January 17, 2026

The sculpture is already complete within the marble block, before I start my work. It is already there, I just have to chisel away the superfluous material.
- Michelangelo
Here’s a quick thought experiment. Let’s say you were given a SQL querySELECT * from orders WHERE id = 999
...and you needed to find a matching query from a list of queries below:
SELECT * FROM users WHERE id = 999SELECT * FROM teams WHERE id = 456SELECT * FROM orders WHERE id = 789Most engineers, particularly those coming from an ML background, see mock matching and come up with this approach - collect all possible candidates, score them all against the original query by cosine similarity, pick the query with the highest score.
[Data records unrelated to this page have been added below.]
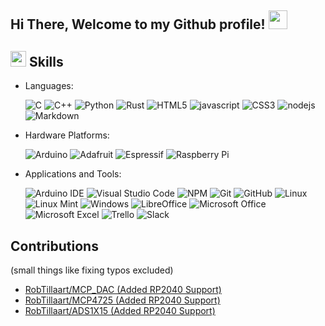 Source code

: 
<h2> Hi There, Welcome to my Github profile! <img src="https://github.com/abdoachhoubi/abdoachhoubi/blob/main/gifs/Hi.gif" width="30"></h2>


## <img src="https://media2.giphy.com/media/QssGEmpkyEOhBCb7e1/giphy.gif?cid=ecf05e47a0n3gi1bfqntqmob8g9aid1oyj2wr3ds3mg700bl&rid=giphy.gif" width ="25"><b> Skills</b>

<p align="center">

- Languages:
    
    ![C](https://img.shields.io/badge/c-%2300599C.svg?style=for-the-badge&logo=c&logoColor=white)
    ![C++](https://img.shields.io/badge/C%2B%2B-00599C?style=for-the-badge&logo=c%2B%2B&logoColor=white)
    ![Python](https://img.shields.io/badge/Python-3776AB?style=for-the-badge&logo=python&logoColor=white)
    ![Rust](https://img.shields.io/badge/rust-%23000000.svg?style=for-the-badge&logo=rust&logoColor=white)
    ![HTML5](https://img.shields.io/badge/html5-%23E34F26.svg?style=for-the-badge&logo=html5&logoColor=white)
    ![javascript](https://img.shields.io/badge/javascript%20-%23323330.svg?&style=for-the-badge&logo=javascript&logoColor=%23F7DF1E)
    ![CSS3](https://img.shields.io/badge/css3-%231572B6.svg?style=for-the-badge&logo=css3&logoColor=white)
    ![nodejs](https://img.shields.io/badge/node.js%20-%2343853D.svg?&style=for-the-badge&logo=node.js&logoColor=white)
    ![Markdown](https://img.shields.io/badge/markdown-%23000000.svg?style=for-the-badge&logo=markdown&logoColor=white)
       
- Hardware Platforms:
    
    ![Arduino](https://img.shields.io/badge/Arduino-00979D?style=for-the-badge&logo=Arduino&logoColor=white)
    ![Adafruit](https://img.shields.io/badge/adafruit-000000?style=for-the-badge&logo=adafruit&logoColor=white)
    ![Espressif](https://img.shields.io/badge/espressif-E7352C?style=for-the-badge&logo=espressif&logoColor=white)
    ![Raspberry Pi](https://img.shields.io/badge/Raspberry%20Pi-A22846?style=for-the-badge&logo=Raspberry%20Pi&logoColor=white)
    
- Applications and Tools:

    ![Arduino IDE](https://img.shields.io/badge/Arduino_IDE-00979D?style=for-the-badge&logo=arduino&logoColor=white)
    ![Visual Studio Code](https://img.shields.io/badge/Visual%20Studio%20Code-0078d7.svg?style=for-the-badge&logo=visual-studio-code&logoColor=white)
    ![NPM](https://img.shields.io/badge/NPM-%23000000.svg?style=for-the-badge&logo=npm&logoColor=white)
    ![Git](https://img.shields.io/badge/git-%23F05033.svg?style=for-the-badge&logo=git&logoColor=white)
    ![GitHub](https://img.shields.io/badge/github-%23121011.svg?style=for-the-badge&logo=github&logoColor=white)
    ![Linux](https://img.shields.io/badge/Linux-FCC624?style=for-the-badge&logo=linux&logoColor=black)
    ![Linux Mint](https://img.shields.io/badge/Linux_Mint-87CF3E?style=for-the-badge&logo=linux-mint&logoColor=white)
    ![Windows](https://img.shields.io/badge/Windows-0078D6?style=for-the-badge&logo=windows&logoColor=white)
    ![LibreOffice](https://img.shields.io/badge/LibreOffice-18A303?style=for-the-badge&logo=LibreOffice&logoColor=white)
    ![Microsoft Office](https://img.shields.io/badge/Microsoft_Office-D83B01?style=for-the-badge&logo=microsoft-office&logoColor=white)
    ![Microsoft Excel](https://img.shields.io/badge/Microsoft_Excel-217346?style=for-the-badge&logo=microsoft-excel&logoColor=white)
    ![Trello](https://img.shields.io/badge/Trello-0052CC?style=for-the-badge&logo=trello&logoColor=white)
    ![Slack](https://img.shields.io/badge/Slack-4A154B?style=for-the-badge&logo=slack&logoColor=white)
    
    
</p>

## <b>Contributions</b>
(small things like fixing typos excluded)

- <a href="https://github.com/RobTillaart/MCP_DAC">RobTillaart/MCP_DAC (Added RP2040 Support)</a>
- <a href="https://github.com/RobTillaart/MCP4725">RobTillaart/MCP4725 (Added RP2040 Support)</a>
- <a href="https://github.com/RobTillaart/ADS1X15">RobTillaart/ADS1X15 (Added RP2040 Support)</a>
Similarity scoring might give you these results:
users query: 0.92 similarityteams query: 0.89 similarityorders query: 0.94 similarityBy this logic, you would pick the orders query with 0.94 similarity.
But to throw a spanner in the works, what if the orders query is “used up” and unavailable to be matched? Or what if it's for a POST when you need a GET? Similarity scoring doesn't know about any of this context.
Over the course of building Tusk Drift, our CLI tool that records/replays live traffic for testing, the core technical challenge we faced was - when your service makes an outbound call during replay, which recorded mock should we return to serve as test data?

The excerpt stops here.